This is the soft underbelly of the National Surveillance State, the path by which the state will intrude with little resistance into the lives of the great mass of the citizenry.

Will the National Surveillance State Prevail Again?
By Scott Horton

......................

The debate raises many other issues. One of the most significant of them is the idea of immunity for telecommunications companies. The evidence at hand now shows that telecommunications companies facilitated criminal surveillance of their customers (i.e., surveillance that violated the limitations of FISA, and was therefore felonious) at the request of the Bush Administration’s rogue Justice Department and National Security Administration. The telecoms have spared no expense lobbying in their effort to get out from under the liability that this presents. Their efforts are plainly paying off.

..........................

In a like manner, the Bush Administration’s “war on terror” has provided a pretext to transform the American republic into a new form of state. In place of the Founders’ carefully counterposed checks and balances, the Bush Administration offered a new, unfettered executive capable of unilateral action even when encroaching upon the hitherto guarded rights of the citizens. The Bush Administration’s concept was of a National Surveillance State, in which a supposedly benevolent and protecting executive would move towards omniscience through the marvels of new and intrusive technologies.

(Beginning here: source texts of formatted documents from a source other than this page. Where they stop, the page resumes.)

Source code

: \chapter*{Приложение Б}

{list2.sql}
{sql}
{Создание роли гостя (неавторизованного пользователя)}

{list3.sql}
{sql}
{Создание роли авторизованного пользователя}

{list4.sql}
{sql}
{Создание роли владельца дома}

But the Bush Administration’s secret constitution has another, potentially more worrisome aspect. It presented the president as ultimate interpreter—not guarantor—of the law. As the Stuart monarch who spawned the English Civil War, Charles I, said “rex est lex” (the king and the law are one), so President Bush and his followers enact Richard Nixon’s famous statement, “when the president does it, that means that it is not illegal.”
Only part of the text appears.